╭─ Dataset extract
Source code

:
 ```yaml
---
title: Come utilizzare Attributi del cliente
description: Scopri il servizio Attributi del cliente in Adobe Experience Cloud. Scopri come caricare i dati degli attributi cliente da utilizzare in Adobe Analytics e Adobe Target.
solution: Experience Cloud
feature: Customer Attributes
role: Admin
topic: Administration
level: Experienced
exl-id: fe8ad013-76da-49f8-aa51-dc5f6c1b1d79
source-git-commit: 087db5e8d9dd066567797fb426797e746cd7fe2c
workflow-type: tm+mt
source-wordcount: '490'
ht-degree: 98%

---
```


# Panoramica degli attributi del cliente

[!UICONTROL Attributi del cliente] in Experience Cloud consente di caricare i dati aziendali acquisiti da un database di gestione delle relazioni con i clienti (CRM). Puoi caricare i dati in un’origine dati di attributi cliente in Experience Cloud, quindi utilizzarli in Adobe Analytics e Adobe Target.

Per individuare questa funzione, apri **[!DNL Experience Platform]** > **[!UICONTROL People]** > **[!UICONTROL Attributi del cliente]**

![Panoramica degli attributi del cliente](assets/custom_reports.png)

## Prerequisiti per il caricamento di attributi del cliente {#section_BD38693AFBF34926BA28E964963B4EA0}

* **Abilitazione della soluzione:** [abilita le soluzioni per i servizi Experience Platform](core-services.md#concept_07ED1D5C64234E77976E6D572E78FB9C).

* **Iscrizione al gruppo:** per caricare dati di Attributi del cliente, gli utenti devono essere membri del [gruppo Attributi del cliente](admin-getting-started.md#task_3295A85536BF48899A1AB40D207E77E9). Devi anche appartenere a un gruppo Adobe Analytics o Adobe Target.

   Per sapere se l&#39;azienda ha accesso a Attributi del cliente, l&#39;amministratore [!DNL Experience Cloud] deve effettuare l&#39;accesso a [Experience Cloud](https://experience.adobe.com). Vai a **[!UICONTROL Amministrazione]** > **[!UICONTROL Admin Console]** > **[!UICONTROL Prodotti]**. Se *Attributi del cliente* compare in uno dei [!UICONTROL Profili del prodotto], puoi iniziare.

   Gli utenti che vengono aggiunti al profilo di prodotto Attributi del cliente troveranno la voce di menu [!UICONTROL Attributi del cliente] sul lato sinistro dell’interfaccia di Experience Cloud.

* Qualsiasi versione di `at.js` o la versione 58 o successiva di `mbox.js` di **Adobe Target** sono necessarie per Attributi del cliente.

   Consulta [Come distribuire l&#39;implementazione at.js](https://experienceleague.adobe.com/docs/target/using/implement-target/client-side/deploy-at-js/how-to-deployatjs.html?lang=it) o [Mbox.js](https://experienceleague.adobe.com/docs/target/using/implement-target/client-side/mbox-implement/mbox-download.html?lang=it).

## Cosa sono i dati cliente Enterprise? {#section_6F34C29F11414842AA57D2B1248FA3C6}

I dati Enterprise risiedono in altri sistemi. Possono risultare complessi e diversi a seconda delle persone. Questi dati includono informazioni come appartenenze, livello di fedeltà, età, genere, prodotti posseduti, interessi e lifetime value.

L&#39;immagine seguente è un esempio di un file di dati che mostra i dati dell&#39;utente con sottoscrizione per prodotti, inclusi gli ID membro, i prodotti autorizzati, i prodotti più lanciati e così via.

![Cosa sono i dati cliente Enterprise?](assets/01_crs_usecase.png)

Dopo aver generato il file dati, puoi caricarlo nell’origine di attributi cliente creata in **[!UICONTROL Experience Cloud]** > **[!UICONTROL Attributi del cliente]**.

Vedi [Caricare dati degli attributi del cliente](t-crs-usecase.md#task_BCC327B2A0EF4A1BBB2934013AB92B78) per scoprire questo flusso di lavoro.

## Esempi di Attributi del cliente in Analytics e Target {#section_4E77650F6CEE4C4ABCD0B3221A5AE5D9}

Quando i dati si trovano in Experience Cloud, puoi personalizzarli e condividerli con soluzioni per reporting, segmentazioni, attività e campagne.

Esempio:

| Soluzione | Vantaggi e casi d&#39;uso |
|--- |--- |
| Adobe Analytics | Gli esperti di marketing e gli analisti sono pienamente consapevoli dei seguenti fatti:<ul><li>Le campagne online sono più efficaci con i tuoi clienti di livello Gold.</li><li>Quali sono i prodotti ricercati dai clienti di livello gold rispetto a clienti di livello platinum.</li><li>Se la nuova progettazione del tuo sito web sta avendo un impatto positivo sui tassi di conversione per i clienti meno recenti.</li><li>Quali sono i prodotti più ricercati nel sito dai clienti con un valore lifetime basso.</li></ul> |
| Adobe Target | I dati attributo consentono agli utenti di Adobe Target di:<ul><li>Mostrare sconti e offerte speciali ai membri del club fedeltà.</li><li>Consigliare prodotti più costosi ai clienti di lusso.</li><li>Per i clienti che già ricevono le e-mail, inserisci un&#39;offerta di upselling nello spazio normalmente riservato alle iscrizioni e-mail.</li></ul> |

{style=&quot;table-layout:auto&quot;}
╰─
Exercise brief: Repeat, word for word, the lines from the start of the records to the line that contains "# Panoramica degli attributi del cliente", both of them included, and no others.

Problem solution:
Source code

:
 ```yaml
---
title: Come utilizzare Attributi del cliente
description: Scopri il servizio Attributi del cliente in Adobe Experience Cloud. Scopri come caricare i dati degli attributi cliente da utilizzare in Adobe Analytics e Adobe Target.
solution: Experience Cloud
feature: Customer Attributes
role: Admin
topic: Administration
level: Experienced
exl-id: fe8ad013-76da-49f8-aa51-dc5f6c1b1d79
source-git-commit: 087db5e8d9dd066567797fb426797e746cd7fe2c
workflow-type: tm+mt
source-wordcount: '490'
ht-degree: 98%

---
```


# Panoramica degli attributi del cliente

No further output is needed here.